Consumers aren’t irrational. They just have multiple identities
March 19, 2015 at 2:15pm by Arthur Fleischmann
A recent article in the HBR posited that people have many personal identities. For example someone might be a Leaf’s fan, doting father, fitness buff and foodie. But at any given time, they are not all of these things at once. In fact, the situation we find ourselves in will dictate which identity – and therefore what motivators and attitudes we hold – is prominent. For example, when cooking dinner or choosing a wine, a person is not really either a doting father or devoted Maple Leaf’s fan.
And these identities can shift at the drop of a hat.

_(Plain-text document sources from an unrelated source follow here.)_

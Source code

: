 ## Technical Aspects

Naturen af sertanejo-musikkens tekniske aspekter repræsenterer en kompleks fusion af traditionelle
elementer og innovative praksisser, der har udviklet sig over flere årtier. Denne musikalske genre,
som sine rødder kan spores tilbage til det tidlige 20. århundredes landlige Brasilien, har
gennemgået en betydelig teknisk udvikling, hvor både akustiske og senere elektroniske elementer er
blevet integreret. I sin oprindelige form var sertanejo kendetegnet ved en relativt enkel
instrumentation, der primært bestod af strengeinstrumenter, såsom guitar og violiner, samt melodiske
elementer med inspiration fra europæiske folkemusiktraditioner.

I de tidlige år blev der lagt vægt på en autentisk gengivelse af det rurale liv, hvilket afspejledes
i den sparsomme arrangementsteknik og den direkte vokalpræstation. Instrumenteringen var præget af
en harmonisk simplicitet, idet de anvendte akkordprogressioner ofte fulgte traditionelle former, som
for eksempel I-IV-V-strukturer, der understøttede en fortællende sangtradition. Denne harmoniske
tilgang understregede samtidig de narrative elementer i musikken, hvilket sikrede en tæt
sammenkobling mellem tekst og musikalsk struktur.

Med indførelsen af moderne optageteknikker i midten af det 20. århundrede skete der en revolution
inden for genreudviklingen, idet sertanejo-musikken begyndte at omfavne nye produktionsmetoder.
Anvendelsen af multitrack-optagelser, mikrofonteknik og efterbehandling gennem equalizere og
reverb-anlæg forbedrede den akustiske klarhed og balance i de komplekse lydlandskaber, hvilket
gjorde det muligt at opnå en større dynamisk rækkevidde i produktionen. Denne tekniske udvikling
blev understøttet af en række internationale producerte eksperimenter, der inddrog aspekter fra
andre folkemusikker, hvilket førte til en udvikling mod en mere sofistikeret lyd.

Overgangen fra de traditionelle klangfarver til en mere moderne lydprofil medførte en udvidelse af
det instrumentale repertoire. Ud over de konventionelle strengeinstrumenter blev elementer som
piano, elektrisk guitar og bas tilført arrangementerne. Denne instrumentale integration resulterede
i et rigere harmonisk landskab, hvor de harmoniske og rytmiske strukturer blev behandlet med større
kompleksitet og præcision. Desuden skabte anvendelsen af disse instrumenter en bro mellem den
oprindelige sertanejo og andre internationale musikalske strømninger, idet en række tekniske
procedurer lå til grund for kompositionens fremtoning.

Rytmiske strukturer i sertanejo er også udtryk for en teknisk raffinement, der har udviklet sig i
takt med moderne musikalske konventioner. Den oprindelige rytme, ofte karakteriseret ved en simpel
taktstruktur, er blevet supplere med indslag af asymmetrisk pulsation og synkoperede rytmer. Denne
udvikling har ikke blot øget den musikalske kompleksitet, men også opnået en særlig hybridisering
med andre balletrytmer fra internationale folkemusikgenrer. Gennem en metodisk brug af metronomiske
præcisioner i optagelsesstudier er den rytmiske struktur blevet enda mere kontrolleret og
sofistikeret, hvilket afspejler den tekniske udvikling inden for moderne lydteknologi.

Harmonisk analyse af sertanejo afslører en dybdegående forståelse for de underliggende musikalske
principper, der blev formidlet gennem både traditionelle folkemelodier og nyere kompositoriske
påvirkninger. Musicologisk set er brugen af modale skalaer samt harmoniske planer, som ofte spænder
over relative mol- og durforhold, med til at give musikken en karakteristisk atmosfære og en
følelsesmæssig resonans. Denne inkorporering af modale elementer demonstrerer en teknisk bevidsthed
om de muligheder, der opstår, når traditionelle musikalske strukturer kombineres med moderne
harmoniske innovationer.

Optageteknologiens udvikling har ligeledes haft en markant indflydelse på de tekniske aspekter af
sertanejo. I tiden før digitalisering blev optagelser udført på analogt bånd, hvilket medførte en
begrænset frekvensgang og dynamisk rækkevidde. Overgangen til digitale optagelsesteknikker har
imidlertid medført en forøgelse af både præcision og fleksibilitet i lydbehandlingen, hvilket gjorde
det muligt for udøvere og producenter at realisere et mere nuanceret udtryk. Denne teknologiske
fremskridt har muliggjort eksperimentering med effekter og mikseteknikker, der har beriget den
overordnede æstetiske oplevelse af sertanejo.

“Subtle shifts in social context can dramatically change what group we identify with at any instant. Waiting in the business lounge to board a plane, we might reach for Harvard Business Review, not just for its content but also, subconsciously, to reinforce our identity as a successful executive. A chance conversation about the background music with a neighbor in the lounge, however, might lead us instead to choose a music magazine to reinforce our identity as a rock fan,” say the authors.
Consider their example of Axe in Italy (or Lynx as it is called). While the brand’s TV campaign was a screaming success in many parts of Europe, in Italy it was total flop. Turns out that young men live at home longer in Italy and while in their parents’ home, their identity of “devoted son” outweighs that of “horny teen”. Once the campaign was moved to billboards and in-venue advertising where these males congregated (away from the watchful eye of Mamma) the brand took off. Lot’s of great examples in this article.
So if people’s various identities drive purchase behaviors, it follows that these identities drive attitudes in market research (the article supports this notion). In research, respondents identify with their “helpful respondent” identity – a complete artifice which leads to responses that don’t match how people behave as consumers. This is why so much research is not predictive.
So what can we do? Look for ways to engage with consumers in natural settings when their mindset (identity) aligns to the product category we’re selling. As social listening tools improve, eavesdropping on real conversations becomes a better choice than the artificial dialogues created in focus groups and interviews.